Empujé la puerta de la destilería. Allí dentro hacía calor. A través de una puerta lateral, vi que ardía un pequeño fuego. Una escalera conducía al secadero del primer piso. La sala principal, llena de barriles y tinas, estaba desierta. Noté que algo se movía sobre mi cabeza y di un respingo; al mirar al techo, vi que había gallinas posadas en las vigas.

– ¡Hermano Athelstan! -susurré.

Oímos un ruido a nuestras espaldas, y Mark se llevó la mano a la espada al tiempo que el escuálido monje surgía de detrás de un barril.

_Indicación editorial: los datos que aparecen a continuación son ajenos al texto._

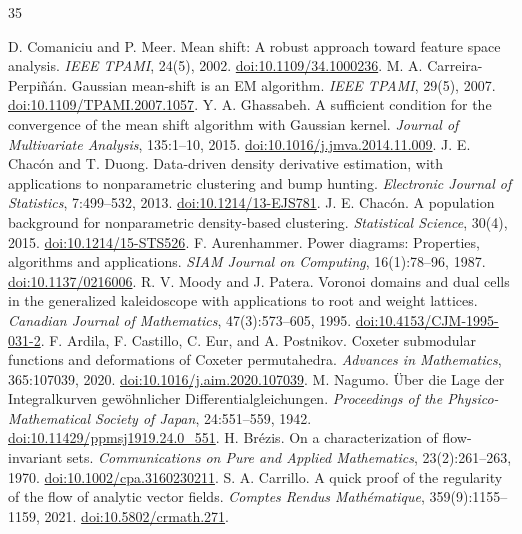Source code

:\documentclass[10pt]{article}
\begin{document}
\begin{thebibliography}{35}
\raggedright
{} D. Comaniciu and P. Meer. Mean shift: A robust approach toward feature space analysis. \emph{IEEE TPAMI}, 24(5), 2002. \href{https://doi.org/10.1109/34.1000236}{doi:10.1109/34.1000236}.
 M. A. Carreira-Perpi\~n\'an. Gaussian mean-shift is an EM algorithm. \emph{IEEE TPAMI}, 29(5), 2007. \href{https://doi.org/10.1109/TPAMI.2007.1057}{doi:10.1109/TPAMI.2007.1057}.
 Y. A. Ghassabeh. A sufficient condition for the convergence of the mean shift algorithm with Gaussian kernel. \emph{Journal of Multivariate Analysis}, 135:1--10, 2015. \href{https://doi.org/10.1016/j.jmva.2014.11.009}{doi:10.1016/j.jmva.2014.11.009}.
 J. E. Chac\'on and T. Duong. Data-driven density derivative estimation, with applications to nonparametric clustering and bump hunting. \emph{Electronic Journal of Statistics}, 7:499--532, 2013. \href{https://doi.org/10.1214/13-EJS781}{doi:10.1214/13-EJS781}.
 J. E. Chac\'on. A population background for nonparametric density-based clustering. \emph{Statistical Science}, 30(4), 2015. \href{https://doi.org/10.1214/15-STS526}{doi:10.1214/15-STS526}.
 F. Aurenhammer. Power diagrams: Properties, algorithms and applications. \emph{SIAM Journal on Computing}, 16(1):78--96, 1987. \href{https://doi.org/10.1137/0216006}{doi:10.1137/0216006}.
 R. V. Moody and J. Patera. Voronoi domains and dual cells in the generalized kaleidoscope with applications to root and weight lattices. \emph{Canadian Journal of Mathematics}, 47(3):573--605, 1995. \href{https://doi.org/10.4153/CJM-1995-031-2}{doi:10.4153/CJM-1995-031-2}.
 F. Ardila, F. Castillo, C. Eur, and A. Postnikov. Coxeter submodular functions and deformations of Coxeter permutahedra. \emph{Advances in Mathematics}, 365:107039, 2020. \href{https://doi.org/10.1016/j.aim.2020.107039}{doi:10.1016/j.aim.2020.107039}.
 M. Nagumo. \"Uber die Lage der Integralkurven gew\"ohnlicher Differentialgleichungen. \emph{Proceedings of the Physico-Mathematical Society of Japan}, 24:551--559, 1942. \href{https://doi.org/10.11429/ppmsj1919.24.0_551}{doi:10.11429/ppmsj1919.24.0\_551}.
 H. Brézis. On a characterization of flow-invariant sets. \emph{Communications on Pure and Applied Mathematics}, 23(2):261--263, 1970. \href{https://doi.org/10.1002/cpa.3160230211}{doi:10.1002/cpa.3160230211}.
 S. A. Carrillo. A quick proof of the regularity of the flow of analytic vector fields. \emph{Comptes Rendus Math\'ematique}, 359(9):1155--1159, 2021. \href{https://doi.org/10.5802/crmath.271}{doi:10.5802/crmath.271}.

\end{thebibliography}
\end{document}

– Comisionado… -murmuró inclinando la cabeza-. Gracias por venir.

– Espero que hayáis tenido una buena razón para comportaros de esa manera en el excusado. ¿Estamos solos?

– Sí, señor. El cervecero está ausente mientras se seca el lúpulo.

– ¿No estropean las gallinas la cerveza? Esos animales lo ponen todo perdido…

El monje se acarició la rala barba con un gesto nervioso.

– El cervecero dice que le da más sabor.

– No sé si la gente de la ciudad estaría de acuerdo -comentó Mark.

El hermano Athelstan se acercó y me miró fijamente.

– Señor, ¿conocéis el apartado de las ordenanzas de lord Cromwell donde se dice que cualquier monje que tenga alguna queja puede acudir directamente a un representante suyo en lugar de al abad?

– La conozco. ¿Tenéis alguna queja?

– Información, más bien -respondió el hermano Athelstan, y respiró hondo-. Sé que lord Cromwell busca información sobre los delitos que puedan cometerse en las comunidades religiosas. He oído, señor, que sus informantes reciben una recompensa.